▶ **Problem to work on**
Scan the records below for the line with "u een pagina" and the line with "te worden beïnvloed.". Repeat those two lines and every line between them exactly, and nothing else.

[Source texts of formatted documents]
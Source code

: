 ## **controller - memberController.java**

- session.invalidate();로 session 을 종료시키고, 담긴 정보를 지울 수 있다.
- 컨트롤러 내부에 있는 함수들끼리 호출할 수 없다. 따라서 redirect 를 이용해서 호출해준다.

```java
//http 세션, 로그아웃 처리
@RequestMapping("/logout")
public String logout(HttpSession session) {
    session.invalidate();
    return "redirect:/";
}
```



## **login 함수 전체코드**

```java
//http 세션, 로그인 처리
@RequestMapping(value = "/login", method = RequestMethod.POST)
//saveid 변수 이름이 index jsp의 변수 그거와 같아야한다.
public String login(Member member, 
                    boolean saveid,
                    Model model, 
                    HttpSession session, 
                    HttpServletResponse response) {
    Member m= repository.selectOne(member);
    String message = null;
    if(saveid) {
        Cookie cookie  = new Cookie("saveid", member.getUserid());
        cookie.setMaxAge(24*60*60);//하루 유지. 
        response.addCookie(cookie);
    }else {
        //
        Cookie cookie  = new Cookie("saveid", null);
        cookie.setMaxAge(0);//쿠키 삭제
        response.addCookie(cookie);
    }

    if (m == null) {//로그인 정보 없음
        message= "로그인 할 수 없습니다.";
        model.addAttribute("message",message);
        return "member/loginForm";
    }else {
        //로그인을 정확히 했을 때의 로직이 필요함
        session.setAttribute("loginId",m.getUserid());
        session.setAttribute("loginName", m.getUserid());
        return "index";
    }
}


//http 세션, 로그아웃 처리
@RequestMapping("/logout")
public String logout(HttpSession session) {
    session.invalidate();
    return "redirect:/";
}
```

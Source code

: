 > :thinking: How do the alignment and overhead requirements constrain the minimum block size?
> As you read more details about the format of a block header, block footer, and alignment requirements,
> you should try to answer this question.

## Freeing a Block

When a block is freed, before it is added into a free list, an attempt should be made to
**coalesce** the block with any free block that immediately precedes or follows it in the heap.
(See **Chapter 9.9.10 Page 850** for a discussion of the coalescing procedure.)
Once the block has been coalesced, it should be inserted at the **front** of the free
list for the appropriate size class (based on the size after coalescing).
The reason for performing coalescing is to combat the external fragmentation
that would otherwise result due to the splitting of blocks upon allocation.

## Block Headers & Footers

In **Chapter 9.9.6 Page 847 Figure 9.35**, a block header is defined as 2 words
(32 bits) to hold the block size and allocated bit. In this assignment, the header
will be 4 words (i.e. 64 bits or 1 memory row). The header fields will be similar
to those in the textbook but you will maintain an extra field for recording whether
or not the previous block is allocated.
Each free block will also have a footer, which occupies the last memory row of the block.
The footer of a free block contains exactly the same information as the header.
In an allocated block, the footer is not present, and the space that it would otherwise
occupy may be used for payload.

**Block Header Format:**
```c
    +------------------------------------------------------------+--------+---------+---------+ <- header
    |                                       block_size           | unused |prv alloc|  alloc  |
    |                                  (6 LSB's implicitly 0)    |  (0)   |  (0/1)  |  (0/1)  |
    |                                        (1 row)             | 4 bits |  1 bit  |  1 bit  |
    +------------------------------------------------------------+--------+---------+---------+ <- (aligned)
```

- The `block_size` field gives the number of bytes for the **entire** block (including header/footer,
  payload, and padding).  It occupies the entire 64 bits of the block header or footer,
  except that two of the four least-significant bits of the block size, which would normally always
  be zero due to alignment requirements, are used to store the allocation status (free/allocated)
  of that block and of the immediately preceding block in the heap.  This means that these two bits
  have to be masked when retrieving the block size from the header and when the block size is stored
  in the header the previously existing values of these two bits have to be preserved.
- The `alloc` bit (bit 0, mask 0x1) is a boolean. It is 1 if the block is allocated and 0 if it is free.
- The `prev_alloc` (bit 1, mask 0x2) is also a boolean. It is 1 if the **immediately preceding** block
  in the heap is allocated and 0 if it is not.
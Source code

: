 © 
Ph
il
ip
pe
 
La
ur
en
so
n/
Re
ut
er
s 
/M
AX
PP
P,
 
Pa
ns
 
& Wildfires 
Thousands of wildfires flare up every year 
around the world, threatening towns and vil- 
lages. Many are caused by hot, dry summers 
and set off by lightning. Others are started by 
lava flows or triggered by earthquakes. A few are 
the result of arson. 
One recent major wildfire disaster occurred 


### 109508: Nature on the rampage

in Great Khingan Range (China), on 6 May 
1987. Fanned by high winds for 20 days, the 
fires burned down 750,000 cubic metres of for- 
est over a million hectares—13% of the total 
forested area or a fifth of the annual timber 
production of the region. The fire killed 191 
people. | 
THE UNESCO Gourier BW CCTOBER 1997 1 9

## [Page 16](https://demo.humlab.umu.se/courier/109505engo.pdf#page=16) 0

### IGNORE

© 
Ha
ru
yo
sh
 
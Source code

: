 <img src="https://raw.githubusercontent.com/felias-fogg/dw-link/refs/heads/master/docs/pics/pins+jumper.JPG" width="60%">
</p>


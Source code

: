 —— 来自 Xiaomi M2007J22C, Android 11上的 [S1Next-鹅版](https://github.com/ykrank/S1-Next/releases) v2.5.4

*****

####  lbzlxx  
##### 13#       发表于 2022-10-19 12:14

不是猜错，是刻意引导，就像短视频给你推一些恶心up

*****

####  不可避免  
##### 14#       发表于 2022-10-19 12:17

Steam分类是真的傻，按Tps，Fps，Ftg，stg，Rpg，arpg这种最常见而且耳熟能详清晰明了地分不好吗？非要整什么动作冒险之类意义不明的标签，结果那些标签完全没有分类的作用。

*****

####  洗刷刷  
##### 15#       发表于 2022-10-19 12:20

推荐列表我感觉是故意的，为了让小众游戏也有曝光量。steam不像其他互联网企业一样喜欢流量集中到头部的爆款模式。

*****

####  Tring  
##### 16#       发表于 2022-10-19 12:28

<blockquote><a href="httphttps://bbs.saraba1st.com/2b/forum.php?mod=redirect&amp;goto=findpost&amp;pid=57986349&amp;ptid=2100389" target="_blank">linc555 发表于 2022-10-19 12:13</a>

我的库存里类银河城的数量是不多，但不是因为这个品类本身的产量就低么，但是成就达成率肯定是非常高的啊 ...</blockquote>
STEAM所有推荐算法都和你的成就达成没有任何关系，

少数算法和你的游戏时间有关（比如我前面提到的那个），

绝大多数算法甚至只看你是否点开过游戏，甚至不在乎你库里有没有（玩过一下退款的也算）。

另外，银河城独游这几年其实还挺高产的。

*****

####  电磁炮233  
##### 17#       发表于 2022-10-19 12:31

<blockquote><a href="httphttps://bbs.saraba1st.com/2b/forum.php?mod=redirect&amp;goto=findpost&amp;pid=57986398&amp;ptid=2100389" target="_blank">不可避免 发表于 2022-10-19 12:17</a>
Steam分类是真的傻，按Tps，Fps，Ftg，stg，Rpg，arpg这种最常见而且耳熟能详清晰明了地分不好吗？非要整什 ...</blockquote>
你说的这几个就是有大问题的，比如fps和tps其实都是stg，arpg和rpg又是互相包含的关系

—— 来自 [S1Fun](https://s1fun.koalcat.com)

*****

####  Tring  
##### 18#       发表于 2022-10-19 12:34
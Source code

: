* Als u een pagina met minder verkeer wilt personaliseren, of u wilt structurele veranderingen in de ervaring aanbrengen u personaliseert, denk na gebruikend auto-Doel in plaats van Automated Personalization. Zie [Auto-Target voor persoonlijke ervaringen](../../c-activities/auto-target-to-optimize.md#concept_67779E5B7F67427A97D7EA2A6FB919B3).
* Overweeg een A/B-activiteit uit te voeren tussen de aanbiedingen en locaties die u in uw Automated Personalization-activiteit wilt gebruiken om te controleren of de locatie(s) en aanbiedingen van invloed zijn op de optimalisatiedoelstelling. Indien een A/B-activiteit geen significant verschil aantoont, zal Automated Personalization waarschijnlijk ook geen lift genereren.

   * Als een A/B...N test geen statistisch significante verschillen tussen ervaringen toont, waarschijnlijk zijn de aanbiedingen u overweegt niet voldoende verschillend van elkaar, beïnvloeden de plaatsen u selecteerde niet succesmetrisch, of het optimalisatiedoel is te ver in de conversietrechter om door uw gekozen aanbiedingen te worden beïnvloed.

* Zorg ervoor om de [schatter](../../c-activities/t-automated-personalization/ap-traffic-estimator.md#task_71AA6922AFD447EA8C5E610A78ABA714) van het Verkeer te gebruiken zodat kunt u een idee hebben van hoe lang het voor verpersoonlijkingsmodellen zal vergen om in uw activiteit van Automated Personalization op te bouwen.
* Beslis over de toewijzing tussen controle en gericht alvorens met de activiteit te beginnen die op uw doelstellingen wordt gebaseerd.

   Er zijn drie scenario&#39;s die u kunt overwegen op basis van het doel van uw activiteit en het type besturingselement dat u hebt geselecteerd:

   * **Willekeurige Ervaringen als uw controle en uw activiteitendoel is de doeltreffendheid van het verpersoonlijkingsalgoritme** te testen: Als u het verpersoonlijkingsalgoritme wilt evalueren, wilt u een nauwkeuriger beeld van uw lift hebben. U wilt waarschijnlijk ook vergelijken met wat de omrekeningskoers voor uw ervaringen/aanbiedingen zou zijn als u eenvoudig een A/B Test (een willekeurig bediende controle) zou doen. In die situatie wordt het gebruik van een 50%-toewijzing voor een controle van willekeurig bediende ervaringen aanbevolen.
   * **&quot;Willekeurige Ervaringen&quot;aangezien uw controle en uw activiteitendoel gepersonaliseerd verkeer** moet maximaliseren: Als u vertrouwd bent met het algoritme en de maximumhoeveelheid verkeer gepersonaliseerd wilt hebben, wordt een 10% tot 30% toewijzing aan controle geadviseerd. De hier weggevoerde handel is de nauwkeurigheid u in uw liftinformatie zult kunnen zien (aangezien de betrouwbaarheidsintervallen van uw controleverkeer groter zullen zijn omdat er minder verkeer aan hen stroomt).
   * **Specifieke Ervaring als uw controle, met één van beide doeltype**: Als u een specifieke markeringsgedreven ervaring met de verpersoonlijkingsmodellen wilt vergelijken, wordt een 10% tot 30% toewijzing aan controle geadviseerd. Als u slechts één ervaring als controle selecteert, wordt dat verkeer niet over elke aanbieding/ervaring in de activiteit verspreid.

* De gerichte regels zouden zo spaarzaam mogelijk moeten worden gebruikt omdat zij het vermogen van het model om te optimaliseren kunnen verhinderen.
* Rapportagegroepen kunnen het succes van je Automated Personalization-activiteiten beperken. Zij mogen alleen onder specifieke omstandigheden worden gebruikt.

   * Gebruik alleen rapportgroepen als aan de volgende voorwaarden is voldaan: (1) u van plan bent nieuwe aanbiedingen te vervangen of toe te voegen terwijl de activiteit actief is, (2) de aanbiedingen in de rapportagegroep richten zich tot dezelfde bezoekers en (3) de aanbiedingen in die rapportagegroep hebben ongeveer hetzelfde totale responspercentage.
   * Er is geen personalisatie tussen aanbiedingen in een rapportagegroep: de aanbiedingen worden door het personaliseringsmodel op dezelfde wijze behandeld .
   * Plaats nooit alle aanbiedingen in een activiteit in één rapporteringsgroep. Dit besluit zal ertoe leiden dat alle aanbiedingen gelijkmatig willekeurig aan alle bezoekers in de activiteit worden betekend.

▶ **Solution to this problem**
:* Als u een pagina met minder verkeer wilt personaliseren, of u wilt structurele veranderingen in de ervaring aanbrengen u personaliseert, denk na gebruikend auto-Doel in plaats van Automated Personalization. Zie [Auto-Target voor persoonlijke ervaringen](../../c-activities/auto-target-to-optimize.md#concept_67779E5B7F67427A97D7EA2A6FB919B3).
* Overweeg een A/B-activiteit uit te voeren tussen de aanbiedingen en locaties die u in uw Automated Personalization-activiteit wilt gebruiken om te controleren of de locatie(s) en aanbiedingen van invloed zijn op de optimalisatiedoelstelling. Indien een A/B-activiteit geen significant verschil aantoont, zal Automated Personalization waarschijnlijk ook geen lift genereren.

   * Als een A/B...N test geen statistisch significante verschillen tussen ervaringen toont, waarschijnlijk zijn de aanbiedingen u overweegt niet voldoende verschillend van elkaar, beïnvloeden de plaatsen u selecteerde niet succesmetrisch, of het optimalisatiedoel is te ver in de conversietrechter om door uw gekozen aanbiedingen te worden beïnvloed.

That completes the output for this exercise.